(MATERIALS PROVIDED begins)
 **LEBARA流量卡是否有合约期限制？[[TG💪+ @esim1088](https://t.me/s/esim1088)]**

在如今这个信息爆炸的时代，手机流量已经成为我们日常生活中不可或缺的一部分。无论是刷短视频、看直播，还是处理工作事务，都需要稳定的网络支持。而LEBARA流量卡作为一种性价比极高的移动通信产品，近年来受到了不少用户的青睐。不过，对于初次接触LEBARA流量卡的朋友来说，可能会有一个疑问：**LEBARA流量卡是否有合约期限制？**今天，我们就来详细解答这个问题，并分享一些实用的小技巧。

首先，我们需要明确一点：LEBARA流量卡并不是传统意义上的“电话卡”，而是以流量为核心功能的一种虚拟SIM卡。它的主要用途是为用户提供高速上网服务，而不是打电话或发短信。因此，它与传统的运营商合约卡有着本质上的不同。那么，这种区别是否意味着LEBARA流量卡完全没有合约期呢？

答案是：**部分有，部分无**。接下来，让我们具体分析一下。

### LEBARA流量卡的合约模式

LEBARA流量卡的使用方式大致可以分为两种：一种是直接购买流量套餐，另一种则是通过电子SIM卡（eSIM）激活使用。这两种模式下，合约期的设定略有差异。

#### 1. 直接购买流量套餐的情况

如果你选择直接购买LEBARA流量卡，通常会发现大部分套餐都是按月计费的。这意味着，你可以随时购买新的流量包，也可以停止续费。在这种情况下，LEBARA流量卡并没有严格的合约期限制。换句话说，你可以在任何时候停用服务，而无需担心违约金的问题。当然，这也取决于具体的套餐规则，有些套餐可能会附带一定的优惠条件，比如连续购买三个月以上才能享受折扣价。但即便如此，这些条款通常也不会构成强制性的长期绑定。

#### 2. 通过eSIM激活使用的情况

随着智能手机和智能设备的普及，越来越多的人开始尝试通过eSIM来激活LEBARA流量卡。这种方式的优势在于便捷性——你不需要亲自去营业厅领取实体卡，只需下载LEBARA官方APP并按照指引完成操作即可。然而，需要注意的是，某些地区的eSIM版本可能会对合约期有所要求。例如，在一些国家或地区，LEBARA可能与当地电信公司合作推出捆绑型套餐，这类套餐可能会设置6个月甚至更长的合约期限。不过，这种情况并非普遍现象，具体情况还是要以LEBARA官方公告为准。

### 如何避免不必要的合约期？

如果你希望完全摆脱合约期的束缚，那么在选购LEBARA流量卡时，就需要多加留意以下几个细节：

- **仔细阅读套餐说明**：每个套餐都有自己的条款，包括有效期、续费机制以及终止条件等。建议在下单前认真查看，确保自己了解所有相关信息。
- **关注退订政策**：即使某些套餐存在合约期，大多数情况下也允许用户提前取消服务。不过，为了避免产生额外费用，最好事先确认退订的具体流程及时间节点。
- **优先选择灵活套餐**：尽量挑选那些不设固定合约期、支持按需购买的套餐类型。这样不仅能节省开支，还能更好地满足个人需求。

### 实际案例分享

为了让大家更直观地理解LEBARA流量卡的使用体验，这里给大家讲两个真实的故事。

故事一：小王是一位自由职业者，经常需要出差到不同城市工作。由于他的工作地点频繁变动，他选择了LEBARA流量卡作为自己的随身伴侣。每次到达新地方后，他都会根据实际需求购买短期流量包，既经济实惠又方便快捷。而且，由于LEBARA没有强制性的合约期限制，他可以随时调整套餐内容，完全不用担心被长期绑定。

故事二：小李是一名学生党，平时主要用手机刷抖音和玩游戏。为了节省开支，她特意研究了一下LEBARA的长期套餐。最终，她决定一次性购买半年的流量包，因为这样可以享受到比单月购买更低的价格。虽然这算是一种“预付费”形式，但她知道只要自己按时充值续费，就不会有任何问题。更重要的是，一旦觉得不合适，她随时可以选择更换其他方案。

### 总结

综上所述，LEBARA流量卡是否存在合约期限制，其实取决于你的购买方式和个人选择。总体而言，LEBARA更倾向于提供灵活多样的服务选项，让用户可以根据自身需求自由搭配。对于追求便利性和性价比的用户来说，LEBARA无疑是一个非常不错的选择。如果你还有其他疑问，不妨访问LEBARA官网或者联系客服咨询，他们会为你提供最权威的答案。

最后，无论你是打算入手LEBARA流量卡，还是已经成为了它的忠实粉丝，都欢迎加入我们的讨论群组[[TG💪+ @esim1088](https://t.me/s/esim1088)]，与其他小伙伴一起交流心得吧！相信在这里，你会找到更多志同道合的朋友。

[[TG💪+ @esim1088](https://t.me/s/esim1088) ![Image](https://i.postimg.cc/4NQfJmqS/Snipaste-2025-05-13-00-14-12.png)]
(MATERIALS PROVIDED ends)
(MATERIALS PROVIDED begins)
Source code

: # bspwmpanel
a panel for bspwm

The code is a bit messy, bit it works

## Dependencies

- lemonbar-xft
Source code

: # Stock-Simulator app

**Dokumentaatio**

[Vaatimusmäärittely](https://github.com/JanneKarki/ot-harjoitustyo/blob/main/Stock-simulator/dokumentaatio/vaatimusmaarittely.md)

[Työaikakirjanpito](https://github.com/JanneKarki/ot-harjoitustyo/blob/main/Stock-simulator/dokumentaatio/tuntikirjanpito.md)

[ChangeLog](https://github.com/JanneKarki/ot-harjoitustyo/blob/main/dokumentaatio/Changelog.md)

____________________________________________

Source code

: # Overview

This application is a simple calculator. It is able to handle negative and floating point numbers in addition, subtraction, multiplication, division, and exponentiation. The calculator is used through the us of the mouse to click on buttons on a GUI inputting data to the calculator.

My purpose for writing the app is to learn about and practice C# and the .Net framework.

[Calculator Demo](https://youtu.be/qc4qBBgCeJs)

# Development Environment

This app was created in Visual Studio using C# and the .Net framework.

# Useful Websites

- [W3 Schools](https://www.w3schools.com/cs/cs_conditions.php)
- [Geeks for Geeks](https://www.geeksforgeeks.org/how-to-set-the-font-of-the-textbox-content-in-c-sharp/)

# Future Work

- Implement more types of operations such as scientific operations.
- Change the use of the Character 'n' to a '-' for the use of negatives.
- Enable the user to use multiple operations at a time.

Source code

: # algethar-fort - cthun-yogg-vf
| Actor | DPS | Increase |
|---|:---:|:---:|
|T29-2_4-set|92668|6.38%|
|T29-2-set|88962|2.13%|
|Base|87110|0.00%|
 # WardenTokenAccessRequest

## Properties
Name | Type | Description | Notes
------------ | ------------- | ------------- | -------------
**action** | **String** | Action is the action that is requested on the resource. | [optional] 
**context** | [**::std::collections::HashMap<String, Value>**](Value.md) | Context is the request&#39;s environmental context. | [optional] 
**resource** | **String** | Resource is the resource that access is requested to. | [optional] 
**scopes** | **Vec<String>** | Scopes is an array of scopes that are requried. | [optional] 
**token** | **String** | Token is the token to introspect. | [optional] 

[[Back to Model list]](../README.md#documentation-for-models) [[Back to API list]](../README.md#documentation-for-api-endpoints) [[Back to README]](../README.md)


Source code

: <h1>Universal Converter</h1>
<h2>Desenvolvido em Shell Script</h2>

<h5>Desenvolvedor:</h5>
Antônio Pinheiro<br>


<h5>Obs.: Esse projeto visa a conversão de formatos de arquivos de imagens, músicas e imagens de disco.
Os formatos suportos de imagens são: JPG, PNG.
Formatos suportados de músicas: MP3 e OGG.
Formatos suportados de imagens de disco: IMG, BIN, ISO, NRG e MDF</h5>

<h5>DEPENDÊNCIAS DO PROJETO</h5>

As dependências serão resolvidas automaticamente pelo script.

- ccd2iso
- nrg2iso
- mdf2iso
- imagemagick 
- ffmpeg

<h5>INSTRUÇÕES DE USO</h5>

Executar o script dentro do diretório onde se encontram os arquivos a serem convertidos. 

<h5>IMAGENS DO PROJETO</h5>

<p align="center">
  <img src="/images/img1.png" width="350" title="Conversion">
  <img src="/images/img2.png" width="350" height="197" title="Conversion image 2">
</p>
(MATERIALS PROVIDED ends)
(MATERIALS PROVIDED begins)
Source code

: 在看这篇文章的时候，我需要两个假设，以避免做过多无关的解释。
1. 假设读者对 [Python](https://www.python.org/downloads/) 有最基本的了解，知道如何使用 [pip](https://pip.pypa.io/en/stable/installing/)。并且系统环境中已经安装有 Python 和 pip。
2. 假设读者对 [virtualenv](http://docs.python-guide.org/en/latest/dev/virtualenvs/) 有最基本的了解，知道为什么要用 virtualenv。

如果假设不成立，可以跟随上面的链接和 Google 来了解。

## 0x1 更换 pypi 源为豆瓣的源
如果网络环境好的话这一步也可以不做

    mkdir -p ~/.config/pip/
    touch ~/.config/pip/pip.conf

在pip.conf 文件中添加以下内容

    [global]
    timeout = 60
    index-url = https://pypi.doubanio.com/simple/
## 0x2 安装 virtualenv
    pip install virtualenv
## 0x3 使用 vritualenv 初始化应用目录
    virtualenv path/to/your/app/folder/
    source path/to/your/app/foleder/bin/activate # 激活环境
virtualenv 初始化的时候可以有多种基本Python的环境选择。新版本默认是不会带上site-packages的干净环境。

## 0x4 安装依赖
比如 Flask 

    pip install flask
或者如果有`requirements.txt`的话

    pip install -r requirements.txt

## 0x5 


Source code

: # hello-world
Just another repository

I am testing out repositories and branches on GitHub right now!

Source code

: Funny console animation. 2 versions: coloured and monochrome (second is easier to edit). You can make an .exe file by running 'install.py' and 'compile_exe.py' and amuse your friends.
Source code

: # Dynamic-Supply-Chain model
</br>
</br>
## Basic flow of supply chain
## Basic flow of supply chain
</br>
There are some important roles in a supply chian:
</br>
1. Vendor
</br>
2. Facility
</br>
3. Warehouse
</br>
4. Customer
(MATERIALS PROVIDED ends)
* _PROBLEM TO WORK ON_:
Go line by line through the data above and report each one that holds the string "假设读者对".

* _SOLVED EXERCISE_:
1. 假设读者对 [Python](https://www.python.org/downloads/) 有最基本的了解，知道如何使用 [pip](https://pip.pypa.io/en/stable/installing/)。并且系统环境中已经安装有 Python 和 pip。
2. 假设读者对 [virtualenv](http://docs.python-guide.org/en/latest/dev/virtualenvs/) 有最基本的了解，知道为什么要用 virtualenv。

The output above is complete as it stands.